Hamburg - Mathias Jonas grübelt ungläubig über den Seekarten der italienischen Küste. Wie konnte der Kapitän der "Costa Concordia", Francesco Schettino, nur einen solch riskanten Kurs wählen? Der Leiter der Abteilung Nautik am Bundesamt für Seeschifffahrt und Hydrografie (BSH) weiß, wovon er spricht: Bis vor drei Jahren übersetzte seine Behörde die Karten für das Seegebiet, in dem das Kreuzfahrtschiff verunglückte, für den deutschen Markt.
Nach der Katastrophe könnte jetzt eine Diskussion über die Verlässlichkeit von Seekarten geben, glaubt der Experte. Der Fels, der der "Costa Concordia" zum Verhängnis wurde, war nach Informationen, die Jonas von italienischen Kollegen erhielt, wohl nicht in der Karte verzeichnet. Dies würde die Angaben des Kapitäns nach dem Unglück bestätigen.
Allerdings liegt gleich in der Nähe des Unglücksorts eine bekannte Felsenkette, die den Kapitän hätte alarmieren müssen. Nach Angaben der Reederei war der Kapitän der "Costa Concordia" eigenmächtig von der vorgeschriebenen Route abgewichen. Francesco Schettino gerät mittlerweile immer stärker unter Druck: Er soll Damenbesuch auf der Brücke gehabt haben, als sein Schiff auf den Felsen vor der Insel Giglio krachte.
Nachträglich eingetragen
Inzwischen wurde der Unglücksfelsen von den Italienern nachträglich auf der Karte eingetragen. Seekarten sehen für Laien wie riesige Sudoku-Rätsel voller Zahlen aus. Seeleute erkennen darin wichtige Daten wie Wassertiefen oder Umrisse von geologischen Formationen. Das in Rostock und Hamburg angesiedelte Bundesamt BSH sammelt akribisch Daten in deutschen Gewässern, die dann in detaillierte Karten eingetragen werden.
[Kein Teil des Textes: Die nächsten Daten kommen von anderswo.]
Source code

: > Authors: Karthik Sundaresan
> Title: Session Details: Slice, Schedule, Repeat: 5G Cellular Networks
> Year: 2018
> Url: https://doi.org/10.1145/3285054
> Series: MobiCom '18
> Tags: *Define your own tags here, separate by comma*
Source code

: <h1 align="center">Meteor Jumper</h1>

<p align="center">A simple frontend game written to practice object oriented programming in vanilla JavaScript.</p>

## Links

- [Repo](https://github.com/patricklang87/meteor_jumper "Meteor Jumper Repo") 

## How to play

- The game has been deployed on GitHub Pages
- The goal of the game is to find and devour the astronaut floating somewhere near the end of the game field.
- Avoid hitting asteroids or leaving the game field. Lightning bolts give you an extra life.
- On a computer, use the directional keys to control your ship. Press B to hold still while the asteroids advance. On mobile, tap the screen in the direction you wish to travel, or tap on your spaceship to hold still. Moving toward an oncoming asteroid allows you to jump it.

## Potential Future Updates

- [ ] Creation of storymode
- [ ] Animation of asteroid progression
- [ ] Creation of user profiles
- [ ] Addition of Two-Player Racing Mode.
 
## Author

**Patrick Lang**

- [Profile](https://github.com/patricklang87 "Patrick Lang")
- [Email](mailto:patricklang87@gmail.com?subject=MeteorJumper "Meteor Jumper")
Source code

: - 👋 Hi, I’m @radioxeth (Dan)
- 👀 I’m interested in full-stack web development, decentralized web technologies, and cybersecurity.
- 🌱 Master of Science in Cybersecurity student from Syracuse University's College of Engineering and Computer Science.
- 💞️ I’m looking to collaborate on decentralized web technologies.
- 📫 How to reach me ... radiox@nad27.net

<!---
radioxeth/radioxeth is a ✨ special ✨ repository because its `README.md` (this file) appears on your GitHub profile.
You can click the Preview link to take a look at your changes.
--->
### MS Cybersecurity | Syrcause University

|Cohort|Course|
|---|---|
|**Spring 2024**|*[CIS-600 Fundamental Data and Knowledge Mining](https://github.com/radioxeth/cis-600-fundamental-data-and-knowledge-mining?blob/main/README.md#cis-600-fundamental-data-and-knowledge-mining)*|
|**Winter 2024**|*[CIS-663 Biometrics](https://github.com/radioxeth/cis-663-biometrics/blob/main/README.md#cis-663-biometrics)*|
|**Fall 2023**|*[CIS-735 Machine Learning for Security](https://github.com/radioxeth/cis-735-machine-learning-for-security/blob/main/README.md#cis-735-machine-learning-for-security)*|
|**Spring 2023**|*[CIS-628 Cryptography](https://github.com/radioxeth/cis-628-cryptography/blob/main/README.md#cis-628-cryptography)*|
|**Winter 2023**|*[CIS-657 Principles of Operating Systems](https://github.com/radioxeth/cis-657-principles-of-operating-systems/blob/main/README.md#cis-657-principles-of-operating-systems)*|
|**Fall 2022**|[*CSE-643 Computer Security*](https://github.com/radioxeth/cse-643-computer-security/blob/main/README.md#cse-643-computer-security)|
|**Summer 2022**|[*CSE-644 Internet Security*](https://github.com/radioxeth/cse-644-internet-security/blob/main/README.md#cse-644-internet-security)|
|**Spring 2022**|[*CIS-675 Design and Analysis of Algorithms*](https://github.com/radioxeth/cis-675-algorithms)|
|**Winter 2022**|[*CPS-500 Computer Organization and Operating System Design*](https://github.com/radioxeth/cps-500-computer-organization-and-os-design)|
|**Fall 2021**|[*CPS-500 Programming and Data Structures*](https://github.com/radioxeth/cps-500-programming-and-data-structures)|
Längst nicht alle Seegebiete sind so gut erfasst wie die deutschen Küsten. "Erst zehn Prozent der Meeresfläche sind detailliert vermessen", sagt Jonas. "Es gibt genauere Karten von der Marsoberfläche als vom Grund der Ostsee." Ein Unglück wie vor der toskanischen Küste sei allerdings in deutschen Gewässern wohl nicht zu befürchten. Die Ostsee etwa habe einen sandigen Grund.
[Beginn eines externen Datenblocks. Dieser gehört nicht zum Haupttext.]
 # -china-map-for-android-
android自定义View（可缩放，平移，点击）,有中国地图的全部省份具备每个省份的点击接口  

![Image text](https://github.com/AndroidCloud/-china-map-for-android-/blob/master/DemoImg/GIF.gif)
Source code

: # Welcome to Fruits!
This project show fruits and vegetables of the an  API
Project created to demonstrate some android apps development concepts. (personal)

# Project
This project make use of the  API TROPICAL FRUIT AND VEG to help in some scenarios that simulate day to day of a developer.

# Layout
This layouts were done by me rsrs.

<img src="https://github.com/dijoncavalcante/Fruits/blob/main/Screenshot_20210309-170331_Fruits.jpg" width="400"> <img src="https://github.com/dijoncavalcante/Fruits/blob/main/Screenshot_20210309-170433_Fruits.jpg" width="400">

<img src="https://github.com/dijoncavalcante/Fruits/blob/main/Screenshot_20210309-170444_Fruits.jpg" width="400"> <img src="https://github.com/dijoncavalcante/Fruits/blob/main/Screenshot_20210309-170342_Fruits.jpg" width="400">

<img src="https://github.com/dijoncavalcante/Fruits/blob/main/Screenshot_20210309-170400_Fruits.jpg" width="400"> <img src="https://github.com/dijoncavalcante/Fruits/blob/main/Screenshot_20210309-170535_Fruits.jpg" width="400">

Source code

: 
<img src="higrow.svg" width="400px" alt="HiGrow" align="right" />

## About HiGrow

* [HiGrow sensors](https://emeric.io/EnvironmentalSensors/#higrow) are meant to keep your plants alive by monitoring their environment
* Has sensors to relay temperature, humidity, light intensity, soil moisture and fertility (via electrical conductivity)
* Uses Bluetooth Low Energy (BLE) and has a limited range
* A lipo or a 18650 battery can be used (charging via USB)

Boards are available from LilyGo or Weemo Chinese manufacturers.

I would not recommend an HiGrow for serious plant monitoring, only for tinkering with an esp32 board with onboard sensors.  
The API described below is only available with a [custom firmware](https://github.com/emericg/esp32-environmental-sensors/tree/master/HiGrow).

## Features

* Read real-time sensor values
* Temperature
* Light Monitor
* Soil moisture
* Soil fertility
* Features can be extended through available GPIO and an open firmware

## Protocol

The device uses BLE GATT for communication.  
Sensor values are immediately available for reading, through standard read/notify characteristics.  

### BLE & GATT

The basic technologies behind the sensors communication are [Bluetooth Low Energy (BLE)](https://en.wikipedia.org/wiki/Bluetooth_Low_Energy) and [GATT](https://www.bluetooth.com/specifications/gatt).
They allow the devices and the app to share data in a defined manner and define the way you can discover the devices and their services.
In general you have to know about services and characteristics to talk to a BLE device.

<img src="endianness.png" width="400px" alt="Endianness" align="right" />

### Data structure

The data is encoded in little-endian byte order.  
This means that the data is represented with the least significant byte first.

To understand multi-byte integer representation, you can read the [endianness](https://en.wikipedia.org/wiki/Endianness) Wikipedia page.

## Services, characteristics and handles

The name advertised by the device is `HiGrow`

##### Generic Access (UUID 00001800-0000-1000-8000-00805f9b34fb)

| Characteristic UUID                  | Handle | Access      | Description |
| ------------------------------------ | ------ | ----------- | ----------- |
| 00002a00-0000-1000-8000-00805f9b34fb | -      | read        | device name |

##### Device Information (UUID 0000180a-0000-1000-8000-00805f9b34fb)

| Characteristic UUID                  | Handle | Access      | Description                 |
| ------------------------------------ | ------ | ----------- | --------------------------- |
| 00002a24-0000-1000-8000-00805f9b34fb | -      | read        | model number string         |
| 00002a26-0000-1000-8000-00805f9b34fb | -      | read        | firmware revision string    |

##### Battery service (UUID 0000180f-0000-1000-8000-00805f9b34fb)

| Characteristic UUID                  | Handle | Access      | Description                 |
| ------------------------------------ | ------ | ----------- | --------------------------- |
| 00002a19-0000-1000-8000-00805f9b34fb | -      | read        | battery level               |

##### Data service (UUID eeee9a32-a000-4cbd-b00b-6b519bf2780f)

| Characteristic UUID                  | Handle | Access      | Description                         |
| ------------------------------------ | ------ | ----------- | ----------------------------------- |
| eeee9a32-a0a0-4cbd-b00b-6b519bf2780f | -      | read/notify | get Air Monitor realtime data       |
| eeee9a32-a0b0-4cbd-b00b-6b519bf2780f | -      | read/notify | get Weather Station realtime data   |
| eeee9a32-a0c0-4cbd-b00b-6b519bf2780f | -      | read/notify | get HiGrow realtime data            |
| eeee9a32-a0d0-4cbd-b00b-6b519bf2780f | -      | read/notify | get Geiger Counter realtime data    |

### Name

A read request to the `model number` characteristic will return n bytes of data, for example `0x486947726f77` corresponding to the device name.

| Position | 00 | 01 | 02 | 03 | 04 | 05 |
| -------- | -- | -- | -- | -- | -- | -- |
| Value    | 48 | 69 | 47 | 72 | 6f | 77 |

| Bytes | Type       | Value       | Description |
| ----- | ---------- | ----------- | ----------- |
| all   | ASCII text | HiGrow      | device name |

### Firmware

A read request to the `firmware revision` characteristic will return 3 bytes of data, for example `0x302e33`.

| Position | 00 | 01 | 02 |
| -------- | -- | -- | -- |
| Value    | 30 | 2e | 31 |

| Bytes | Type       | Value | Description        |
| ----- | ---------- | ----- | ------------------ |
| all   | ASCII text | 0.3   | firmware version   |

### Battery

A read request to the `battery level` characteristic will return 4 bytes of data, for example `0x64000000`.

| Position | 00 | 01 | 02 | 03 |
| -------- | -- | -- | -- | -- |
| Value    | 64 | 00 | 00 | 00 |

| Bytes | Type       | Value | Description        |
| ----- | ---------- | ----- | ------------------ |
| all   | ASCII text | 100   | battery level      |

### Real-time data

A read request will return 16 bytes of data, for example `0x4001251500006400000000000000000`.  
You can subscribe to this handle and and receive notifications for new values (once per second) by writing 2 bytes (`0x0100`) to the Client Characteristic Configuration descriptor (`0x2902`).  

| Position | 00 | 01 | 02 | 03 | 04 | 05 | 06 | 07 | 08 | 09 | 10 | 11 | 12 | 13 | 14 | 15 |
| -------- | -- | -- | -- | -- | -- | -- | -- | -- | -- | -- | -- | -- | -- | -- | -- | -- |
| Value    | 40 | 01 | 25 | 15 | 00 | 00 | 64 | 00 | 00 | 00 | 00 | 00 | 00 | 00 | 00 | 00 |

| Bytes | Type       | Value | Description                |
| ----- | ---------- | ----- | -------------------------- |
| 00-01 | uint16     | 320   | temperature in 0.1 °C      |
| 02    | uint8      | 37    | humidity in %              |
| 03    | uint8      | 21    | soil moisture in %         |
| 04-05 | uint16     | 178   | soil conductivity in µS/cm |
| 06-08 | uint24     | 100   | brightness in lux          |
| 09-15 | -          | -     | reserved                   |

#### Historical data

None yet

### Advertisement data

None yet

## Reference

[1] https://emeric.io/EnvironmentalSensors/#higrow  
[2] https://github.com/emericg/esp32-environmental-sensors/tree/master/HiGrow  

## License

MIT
Ganz harmlos ist die Ostsee dennoch nicht: "Sie ist sehr flach und übersät mit Findlingen aus der Eiszeit. Alleine rund um Rügen liegen mehr als 100 große Steine", sagt Jonas. Hinzu kommen Wracks, die durch die Strömung jederzeit ihre Lage verändern können. Daher werden der Meeresgrund und die Küsten ständig vermessen, aber selbst bei der relativ überschaubaren deutschen Ostseeküste braucht man etwa 25 Jahre, bis man einmal durch ist.
Riskante Seegebiete
Der Boom der Kreuzfahrtbranche stellt die Vermesser vor ganz neue Herausforderungen. Um ihren Passagieren Abwechslung bieten zu können, suchen die Reedereien nach neuen Routen zu attraktiven Zielen. Dabei dringen die Schiffe auch in Regionen vor, die früher für die Schifffahrt keine Rolle spielten. "Immer mehr Luxusliner fahren etwa in die Antarktis. Deren Küste ist bisher aber nur wenig vermessen", sagt Jonas.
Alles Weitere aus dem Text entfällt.